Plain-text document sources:
------------
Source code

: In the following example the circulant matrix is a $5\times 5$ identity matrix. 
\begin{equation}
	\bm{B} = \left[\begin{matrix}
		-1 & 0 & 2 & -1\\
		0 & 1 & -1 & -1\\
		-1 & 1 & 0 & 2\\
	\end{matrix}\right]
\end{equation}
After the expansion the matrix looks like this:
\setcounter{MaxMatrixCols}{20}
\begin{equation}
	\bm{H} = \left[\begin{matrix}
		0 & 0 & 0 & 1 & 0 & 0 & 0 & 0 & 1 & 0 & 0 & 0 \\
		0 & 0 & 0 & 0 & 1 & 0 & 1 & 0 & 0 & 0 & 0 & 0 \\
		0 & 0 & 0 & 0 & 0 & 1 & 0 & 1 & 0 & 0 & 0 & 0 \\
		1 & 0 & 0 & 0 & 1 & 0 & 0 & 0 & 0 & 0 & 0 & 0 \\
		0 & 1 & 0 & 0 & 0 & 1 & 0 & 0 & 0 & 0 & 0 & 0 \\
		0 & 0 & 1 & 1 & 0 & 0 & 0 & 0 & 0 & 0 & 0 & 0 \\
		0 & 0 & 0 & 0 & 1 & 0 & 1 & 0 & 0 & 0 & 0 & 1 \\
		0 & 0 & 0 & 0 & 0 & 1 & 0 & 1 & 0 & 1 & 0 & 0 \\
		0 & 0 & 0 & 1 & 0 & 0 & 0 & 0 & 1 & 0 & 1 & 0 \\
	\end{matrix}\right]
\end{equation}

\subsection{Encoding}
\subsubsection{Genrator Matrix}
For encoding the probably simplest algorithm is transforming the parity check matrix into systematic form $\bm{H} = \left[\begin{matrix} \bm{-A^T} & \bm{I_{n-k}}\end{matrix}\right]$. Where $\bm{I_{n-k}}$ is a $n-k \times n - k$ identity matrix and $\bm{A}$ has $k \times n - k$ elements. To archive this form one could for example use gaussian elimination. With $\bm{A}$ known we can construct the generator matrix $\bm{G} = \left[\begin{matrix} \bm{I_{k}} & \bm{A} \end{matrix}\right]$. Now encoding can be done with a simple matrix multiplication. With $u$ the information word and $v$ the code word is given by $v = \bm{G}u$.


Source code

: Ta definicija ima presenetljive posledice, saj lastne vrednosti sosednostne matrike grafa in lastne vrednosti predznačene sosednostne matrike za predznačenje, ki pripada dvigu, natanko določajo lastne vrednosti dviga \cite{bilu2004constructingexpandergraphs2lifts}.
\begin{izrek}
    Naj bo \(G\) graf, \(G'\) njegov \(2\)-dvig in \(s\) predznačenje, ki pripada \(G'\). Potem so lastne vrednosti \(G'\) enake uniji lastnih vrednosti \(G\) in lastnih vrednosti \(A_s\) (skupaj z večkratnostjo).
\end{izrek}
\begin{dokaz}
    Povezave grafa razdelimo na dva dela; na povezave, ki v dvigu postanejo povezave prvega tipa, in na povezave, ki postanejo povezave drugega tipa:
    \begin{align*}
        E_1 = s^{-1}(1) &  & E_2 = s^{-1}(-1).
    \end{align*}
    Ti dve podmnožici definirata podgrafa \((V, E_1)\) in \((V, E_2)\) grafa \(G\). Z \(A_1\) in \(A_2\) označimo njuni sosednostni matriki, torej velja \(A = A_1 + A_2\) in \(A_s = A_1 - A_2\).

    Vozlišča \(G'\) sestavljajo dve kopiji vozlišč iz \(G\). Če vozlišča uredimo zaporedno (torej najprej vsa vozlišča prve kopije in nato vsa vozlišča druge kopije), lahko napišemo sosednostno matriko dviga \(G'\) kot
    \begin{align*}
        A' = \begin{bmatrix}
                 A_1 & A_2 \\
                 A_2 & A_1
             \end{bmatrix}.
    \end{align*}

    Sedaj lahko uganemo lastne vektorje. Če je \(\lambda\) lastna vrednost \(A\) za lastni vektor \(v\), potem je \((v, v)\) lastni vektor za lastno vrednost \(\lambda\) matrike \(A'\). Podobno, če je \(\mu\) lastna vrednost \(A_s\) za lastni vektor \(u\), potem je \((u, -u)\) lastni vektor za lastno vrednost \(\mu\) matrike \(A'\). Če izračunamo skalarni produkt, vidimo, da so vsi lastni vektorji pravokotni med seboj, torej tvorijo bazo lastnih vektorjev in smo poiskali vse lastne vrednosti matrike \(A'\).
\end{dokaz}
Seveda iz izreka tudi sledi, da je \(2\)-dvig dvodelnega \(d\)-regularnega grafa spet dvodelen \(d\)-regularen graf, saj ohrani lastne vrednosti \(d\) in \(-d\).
------------
> [Your instructions]: Copy every line of the records word for word.

> [Solution to this task]:
Source code

: In the following example the circulant matrix is a $5\times 5$ identity matrix. 
\begin{equation}
	\bm{B} = \left[\begin{matrix}
		-1 & 0 & 2 & -1\\
		0 & 1 & -1 & -1\\
		-1 & 1 & 0 & 2\\
	\end{matrix}\right]
\end{equation}
After the expansion the matrix looks like this:
\setcounter{MaxMatrixCols}{20}
\begin{equation}
	\bm{H} = \left[\begin{matrix}
		0 & 0 & 0 & 1 & 0 & 0 & 0 & 0 & 1 & 0 & 0 & 0 \\
		0 & 0 & 0 & 0 & 1 & 0 & 1 & 0 & 0 & 0 & 0 & 0 \\
		0 & 0 & 0 & 0 & 0 & 1 & 0 & 1 & 0 & 0 & 0 & 0 \\
		1 & 0 & 0 & 0 & 1 & 0 & 0 & 0 & 0 & 0 & 0 & 0 \\
		0 & 1 & 0 & 0 & 0 & 1 & 0 & 0 & 0 & 0 & 0 & 0 \\
		0 & 0 & 1 & 1 & 0 & 0 & 0 & 0 & 0 & 0 & 0 & 0 \\
		0 & 0 & 0 & 0 & 1 & 0 & 1 & 0 & 0 & 0 & 0 & 1 \\
		0 & 0 & 0 & 0 & 0 & 1 & 0 & 1 & 0 & 1 & 0 & 0 \\
		0 & 0 & 0 & 1 & 0 & 0 & 0 & 0 & 1 & 0 & 1 & 0 \\
	\end{matrix}\right]
\end{equation}

\subsection{Encoding}
\subsubsection{Genrator Matrix}
For encoding the probably simplest algorithm is transforming the parity check matrix into systematic form $\bm{H} = \left[\begin{matrix} \bm{-A^T} & \bm{I_{n-k}}\end{matrix}\right]$. Where $\bm{I_{n-k}}$ is a $n-k \times n - k$ identity matrix and $\bm{A}$ has $k \times n - k$ elements. To archive this form one could for example use gaussian elimination. With $\bm{A}$ known we can construct the generator matrix $\bm{G} = \left[\begin{matrix} \bm{I_{k}} & \bm{A} \end{matrix}\right]$. Now encoding can be done with a simple matrix multiplication. With $u$ the information word and $v$ the code word is given by $v = \bm{G}u$.


Source code

: Ta definicija ima presenetljive posledice, saj lastne vrednosti sosednostne matrike grafa in lastne vrednosti predznačene sosednostne matrike za predznačenje, ki pripada dvigu, natanko določajo lastne vrednosti dviga \cite{bilu2004constructingexpandergraphs2lifts}.
\begin{izrek}
    Naj bo \(G\) graf, \(G'\) njegov \(2\)-dvig in \(s\) predznačenje, ki pripada \(G'\). Potem so lastne vrednosti \(G'\) enake uniji lastnih vrednosti \(G\) in lastnih vrednosti \(A_s\) (skupaj z večkratnostjo).
\end{izrek}
\begin{dokaz}
    Povezave grafa razdelimo na dva dela; na povezave, ki v dvigu postanejo povezave prvega tipa, in na povezave, ki postanejo povezave drugega tipa:
    \begin{align*}
        E_1 = s^{-1}(1) &  & E_2 = s^{-1}(-1).
    \end{align*}
    Ti dve podmnožici definirata podgrafa \((V, E_1)\) in \((V, E_2)\) grafa \(G\). Z \(A_1\) in \(A_2\) označimo njuni sosednostni matriki, torej velja \(A = A_1 + A_2\) in \(A_s = A_1 - A_2\).

    Vozlišča \(G'\) sestavljajo dve kopiji vozlišč iz \(G\). Če vozlišča uredimo zaporedno (torej najprej vsa vozlišča prve kopije in nato vsa vozlišča druge kopije), lahko napišemo sosednostno matriko dviga \(G'\) kot
    \begin{align*}
        A' = \begin{bmatrix}
                 A_1 & A_2 \\
                 A_2 & A_1
             \end{bmatrix}.
    \end{align*}

    Sedaj lahko uganemo lastne vektorje. Če je \(\lambda\) lastna vrednost \(A\) za lastni vektor \(v\), potem je \((v, v)\) lastni vektor za lastno vrednost \(\lambda\) matrike \(A'\). Podobno, če je \(\mu\) lastna vrednost \(A_s\) za lastni vektor \(u\), potem je \((u, -u)\) lastni vektor za lastno vrednost \(\mu\) matrike \(A'\). Če izračunamo skalarni produkt, vidimo, da so vsi lastni vektorji pravokotni med seboj, torej tvorijo bazo lastnih vektorjev in smo poiskali vse lastne vrednosti matrike \(A'\).
\end{dokaz}
Seveda iz izreka tudi sledi, da je \(2\)-dvig dvodelnega \(d\)-regularnega grafa spet dvodelen \(d\)-regularen graf, saj ohrani lastne vrednosti \(d\) in \(-d\).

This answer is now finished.